How To Train Own Stable Diffusion LoRA Models – Full Tutorial!

In this quick tutorial we will show you exactly how to train your very own Stable Diffusion LoRA models in a few short steps, using only Kohya GUI! Not only is this process relatively quick and simple, but it also can be done on most GPUs, with even less than 8 GB of VRAM. Let’s go through each step of the best LoRA training guide you can find online!

  1. Downloading The Kohya GUI With Dependencies
  2. How To Install The Kohya GUI
  3. How Many Images Do You Need To Train a LoRA Model?
  4. Do You Have To Cut Pictures to 512×512 px For LoRA Training?
  5. How To Train a LoRA Model in 4 Simple Steps
  6. I’m Getting The bf16 Mixed Precision Error – How To Fix That?
  7. LoRA Models & Fine-tuning – Important Legal Remarks
  8. So, That’s It – You’ve Trained Your Very First LoRA model!
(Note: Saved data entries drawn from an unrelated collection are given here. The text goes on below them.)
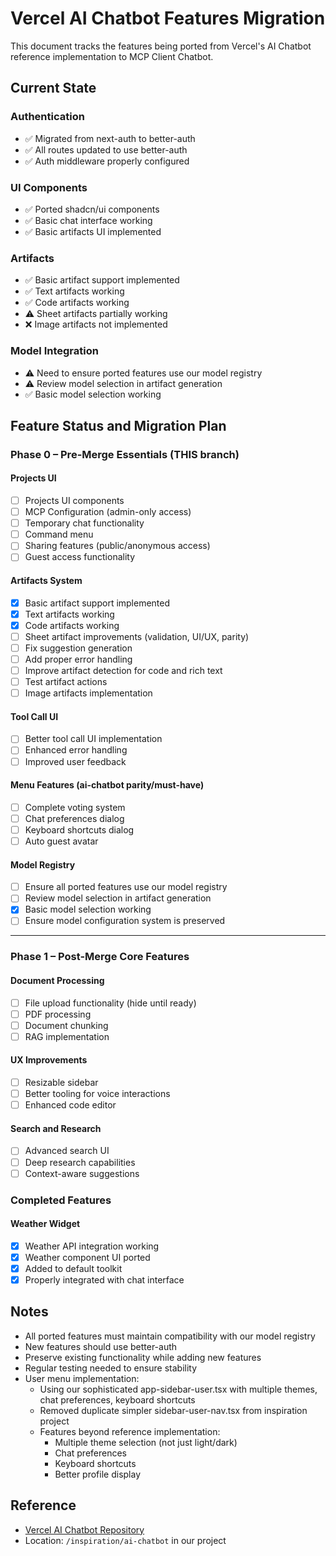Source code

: # Vercel AI Chatbot Features Migration

This document tracks the features being ported from Vercel's AI Chatbot reference implementation to MCP Client Chatbot.

## Current State

### Authentication

- ✅ Migrated from next-auth to better-auth
- ✅ All routes updated to use better-auth
- ✅ Auth middleware properly configured

### UI Components

- ✅ Ported shadcn/ui components
- ✅ Basic chat interface working
- ✅ Basic artifacts UI implemented

### Artifacts

- ✅ Basic artifact support implemented
- ✅ Text artifacts working
- ✅ Code artifacts working
- ⚠️ Sheet artifacts partially working
- ❌ Image artifacts not implemented

### Model Integration

- ⚠️ Need to ensure ported features use our model registry
- ⚠️ Review model selection in artifact generation
- ✅ Basic model selection working

## Feature Status and Migration Plan

### Phase 0 – Pre-Merge Essentials (THIS branch)

#### Projects UI
- [ ] Projects UI components
- [ ] MCP Configuration (admin-only access)
- [ ] Temporary chat functionality
- [ ] Command menu
- [ ] Sharing features (public/anonymous access)
- [ ] Guest access functionality

#### Artifacts System
- [x] Basic artifact support implemented
- [x] Text artifacts working
- [x] Code artifacts working
- [ ] Sheet artifact improvements (validation, UI/UX, parity)
- [ ] Fix suggestion generation
- [ ] Add proper error handling
- [ ] Improve artifact detection for code and rich text
- [ ] Test artifact actions
- [ ] Image artifacts implementation

#### Tool Call UI
- [ ] Better tool call UI implementation
- [ ] Enhanced error handling
- [ ] Improved user feedback

#### Menu Features (ai-chatbot parity/must-have)
- [ ] Complete voting system
- [ ] Chat preferences dialog
- [ ] Keyboard shortcuts dialog
- [ ] Auto guest avatar

#### Model Registry
- [ ] Ensure all ported features use our model registry
- [ ] Review model selection in artifact generation
- [x] Basic model selection working
- [ ] Ensure model configuration system is preserved

---

### Phase 1 – Post-Merge Core Features

#### Document Processing
- [ ] File upload functionality (hide until ready)
- [ ] PDF processing
- [ ] Document chunking
- [ ] RAG implementation

#### UX Improvements
- [ ] Resizable sidebar
- [ ] Better tooling for voice interactions
- [ ] Enhanced code editor

#### Search and Research
- [ ] Advanced search UI
- [ ] Deep research capabilities
- [ ] Context-aware suggestions

### Completed Features

#### Weather Widget
- [x] Weather API integration working
- [x] Weather component UI ported
- [x] Added to default toolkit
- [x] Properly integrated with chat interface

## Notes

- All ported features must maintain compatibility with our model registry
- New features should use better-auth
- Preserve existing functionality while adding new features
- Regular testing needed to ensure stability
- User menu implementation:
  - Using our sophisticated app-sidebar-user.tsx with multiple themes, chat preferences, keyboard shortcuts
  - Removed duplicate simpler sidebar-user-nav.tsx from inspiration project
  - Features beyond reference implementation:
    - Multiple theme selection (not just light/dark)
    - Chat preferences
    - Keyboard shortcuts
    - Better profile display

## Reference

- [Vercel AI Chatbot Repository](https://github.com/vercel/ai-chatbot)
- Location: `/inspiration/ai-chatbot` in our project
This might also interest you: How to Use LoRA Models with Stable Diffusion WebUI – Quick Tutorial

Downloading The Kohya GUI With Dependencies

The only thing you need to go through with training your own LoRA is the Kohya GUI which is a Gradio based graphical interface that makes it possible to train your own LoRA models and Stable Diffusion checkpoints without dabbling with CLI commands.

You will also need to install a few dependencies to be able to run Kohya GUI on your system.

Can you train LoRA models using just the Stable Diffusion Automatic1111 WebUI? While you could also attempt training LoRA models using only the Stable Diffusion WebUI, our method utilizing Kohya GUI is much simpler, faster and less complicated.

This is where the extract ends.